Little in federal budget for British Columbians, MP says

Trudeau failed to follow through on promises to close loopholes for the rich – Rachel Blaney

Rachel Blaney, MP for North Island/Powell River, was disappointed in some aspects of the 2017 federal budget.

British Columbians struggling with precarious employment, rising costs and record household debt received little from the recent federal Liberal budget, according to MP Rachel Blaney, while the wealthy and well-connected were rewarded,.

By failing to follow through on Trudeau’s promise to close CEO stock option loopholes, the federal budget handed over another $725 million to the wealthiest CEOs every year Blaney said.

“I welcome the investments in housing,” Blaney said, “but funding needs to come sooner, Liberals are delaying, spreading the funds over 11 years and quietly devoting next to nothing to housing this year.”

The budget offered little in the way of good news for Canada’s Veterans, Blaney said.

“Veterans will see most of these budget announcements delayed until 2018. I believe they’ve waited long enough,” Blaney said.

At the same time the budget failed to provide the $155 million needed to end the systemic discrimination in the provision of welfare services to indigenous children, Blaney said.

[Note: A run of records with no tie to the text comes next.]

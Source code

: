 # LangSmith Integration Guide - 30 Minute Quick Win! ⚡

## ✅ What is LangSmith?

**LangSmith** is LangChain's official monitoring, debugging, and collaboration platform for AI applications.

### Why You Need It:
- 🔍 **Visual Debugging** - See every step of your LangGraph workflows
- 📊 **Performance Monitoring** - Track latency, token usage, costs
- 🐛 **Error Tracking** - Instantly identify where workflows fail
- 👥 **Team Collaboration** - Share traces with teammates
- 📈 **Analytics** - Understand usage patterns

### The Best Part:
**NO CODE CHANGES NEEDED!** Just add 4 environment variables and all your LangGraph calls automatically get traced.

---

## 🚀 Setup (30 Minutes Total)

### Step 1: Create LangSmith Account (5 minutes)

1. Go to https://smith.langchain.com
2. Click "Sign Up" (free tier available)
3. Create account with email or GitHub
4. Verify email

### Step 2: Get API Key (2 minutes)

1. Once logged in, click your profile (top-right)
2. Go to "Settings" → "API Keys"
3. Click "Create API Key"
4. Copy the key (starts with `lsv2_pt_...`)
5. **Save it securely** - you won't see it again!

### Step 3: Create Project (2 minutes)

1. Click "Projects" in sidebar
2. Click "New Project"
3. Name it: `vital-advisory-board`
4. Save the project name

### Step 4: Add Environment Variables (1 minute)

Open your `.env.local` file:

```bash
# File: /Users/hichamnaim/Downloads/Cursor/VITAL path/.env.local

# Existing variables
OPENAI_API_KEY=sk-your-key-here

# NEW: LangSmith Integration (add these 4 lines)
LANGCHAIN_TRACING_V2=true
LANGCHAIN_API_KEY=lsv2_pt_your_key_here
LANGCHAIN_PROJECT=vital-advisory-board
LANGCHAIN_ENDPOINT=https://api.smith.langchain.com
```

Meanwhile the budget also failed to include any measures to clean up abandoned vessels, protect salmon, or support forestry jobs, Blaney said.

“Our pristine coast deserves to be protected from oil spills, yet there is no additional funding for the Ocean Protection Plan,” said Rachel Blaney. “Even worse, the Liberals are cutting funding for the Pan-Canadian Clean Growth and Climate Change framework by more than a billion dollars over the next two years. ”

After promising real change, Justin Trudeau adopted Stephen Harper’s health care funding plan, Blaney said.

The federal budget is also a missed opportunity to make the cost of medicine more affordable for Canadians and to save billions by implementing a pharmacare plan. Canada is the only country with universal health care that doesn’t include prescription drug coverage.

Furthermore, this budget included promises from the last budget, missing promises and countless promises fated to be implemented years from now, Blaney added.